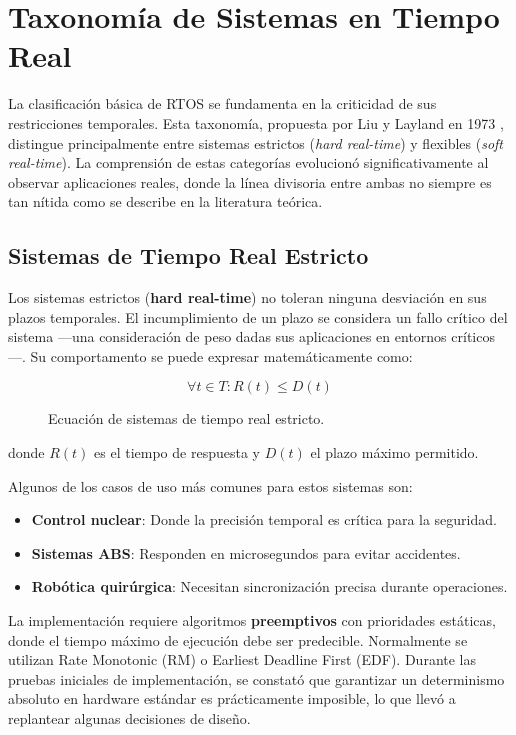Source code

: \section{Taxonomía de Sistemas en Tiempo Real}
    La clasificación básica de RTOS se fundamenta en la criticidad de sus restricciones temporales. Esta taxonomía, propuesta por Liu y Layland en 1973 \cite{Siewert_Pratt_2016}, distingue principalmente entre sistemas estrictos (\textit{hard real-time}) y flexibles (\textit{soft real-time}). La comprensión de estas categorías evolucionó significativamente al observar aplicaciones reales, donde la línea divisoria entre ambas no siempre es tan nítida como se describe en la literatura teórica.

    \subsection{Sistemas de Tiempo Real Estricto}
        Los sistemas estrictos (\textbf{hard real-time}) no toleran ninguna desviación en sus plazos temporales. El incumplimiento de un plazo se considera un fallo crítico del sistema —una consideración de peso dadas sus aplicaciones en entornos críticos—. Su comportamento se puede expresar matemáticamente como:

        \begin{figure}[h!]
            \centering
            \begin{equation}
                \forall t \in T: R(t) \leq D(t)
            \end{equation}
            \caption{Ecuación de sistemas de tiempo real estricto.}
            \label{fig:hard_real_time_equation}
        \end{figure}

        donde $R(t)$ es el tiempo de respuesta y $D(t)$ el plazo máximo permitido.

        Algunos de los casos de uso más comunes para estos sistemas son:
        \begin{itemize}
            \item \textbf{Control nuclear}: Donde la precisión temporal es crítica para la seguridad.
            \item \textbf{Sistemas ABS}: Responden en microsegundos para evitar accidentes.
            \item \textbf{Robótica quirúrgica}: Necesitan sincronización precisa durante operaciones.
        \end{itemize}

    La implementación requiere algoritmos \textbf{preemptivos} con prioridades estáticas, donde el tiempo máximo de ejecución debe ser predecible. Normalmente se utilizan Rate Monotonic (RM) o Earliest Deadline First (EDF). Durante las pruebas iniciales de implementación, se constató que garantizar un determinismo absoluto en hardware estándar es prácticamente imposible, lo que llevó a replantear algunas decisiones de diseño.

----

### Task instructions
Go through the entries and report every line with the string "para".

### Exercise output
        Algunos de los casos de uso más comunes para estos sistemas son:
            \item \textbf{Control nuclear}: Donde la precisión temporal es crítica para la seguridad.
            \item \textbf{Sistemas ABS}: Responden en microsegundos para evitar accidentes.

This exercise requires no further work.